▶ **Prompt**: Scan the records below. Copy every line in which the word "FROM" appears.

=== Extracted records ===

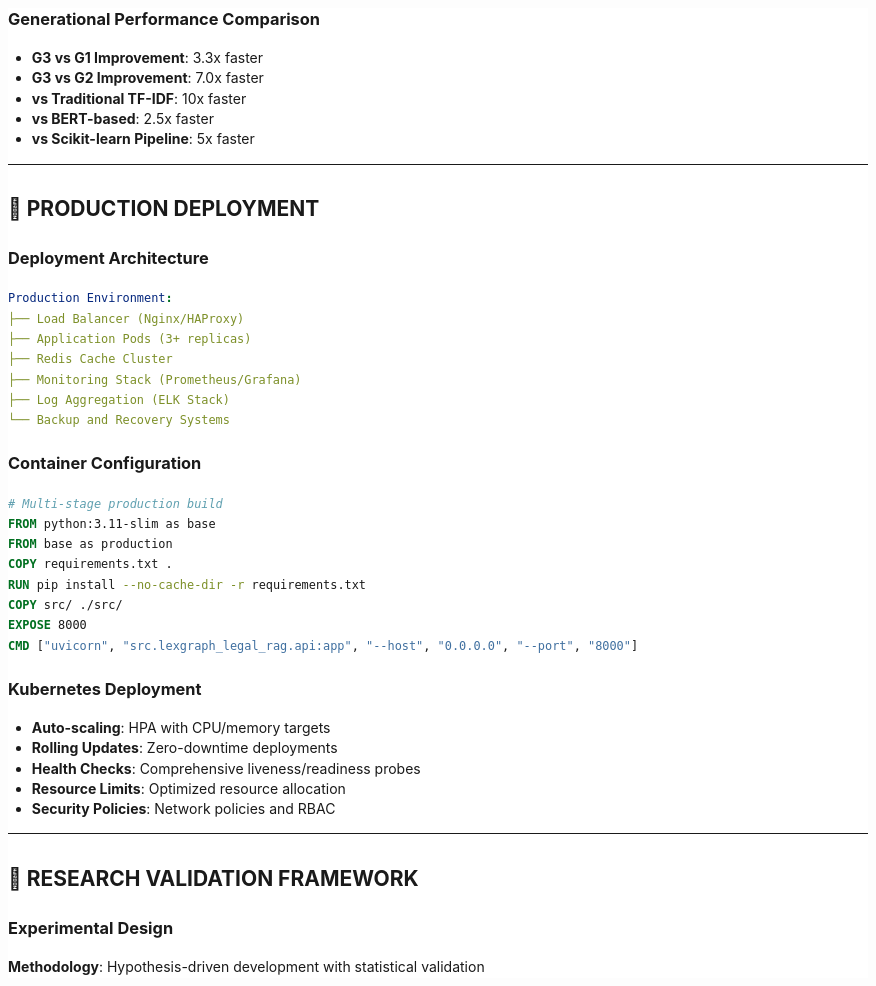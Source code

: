 ### Generational Performance Comparison

- **G3 vs G1 Improvement**: 3.3x faster
- **G3 vs G2 Improvement**: 7.0x faster  
- **vs Traditional TF-IDF**: 10x faster
- **vs BERT-based**: 2.5x faster
- **vs Scikit-learn Pipeline**: 5x faster

---

## 🚀 PRODUCTION DEPLOYMENT

### Deployment Architecture

```yaml
Production Environment:
├── Load Balancer (Nginx/HAProxy)
├── Application Pods (3+ replicas)
├── Redis Cache Cluster
├── Monitoring Stack (Prometheus/Grafana)
├── Log Aggregation (ELK Stack)
└── Backup and Recovery Systems
```

### Container Configuration

```dockerfile
# Multi-stage production build
FROM python:3.11-slim as base
FROM base as production
COPY requirements.txt .
RUN pip install --no-cache-dir -r requirements.txt
COPY src/ ./src/
EXPOSE 8000
CMD ["uvicorn", "src.lexgraph_legal_rag.api:app", "--host", "0.0.0.0", "--port", "8000"]
```

### Kubernetes Deployment

- **Auto-scaling**: HPA with CPU/memory targets
- **Rolling Updates**: Zero-downtime deployments
- **Health Checks**: Comprehensive liveness/readiness probes
- **Resource Limits**: Optimized resource allocation
- **Security Policies**: Network policies and RBAC

---

## 🔬 RESEARCH VALIDATION FRAMEWORK

### Experimental Design

**Methodology**: Hypothesis-driven development with statistical validation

===

▶ **Reply**:
FROM python:3.11-slim as base
FROM base as production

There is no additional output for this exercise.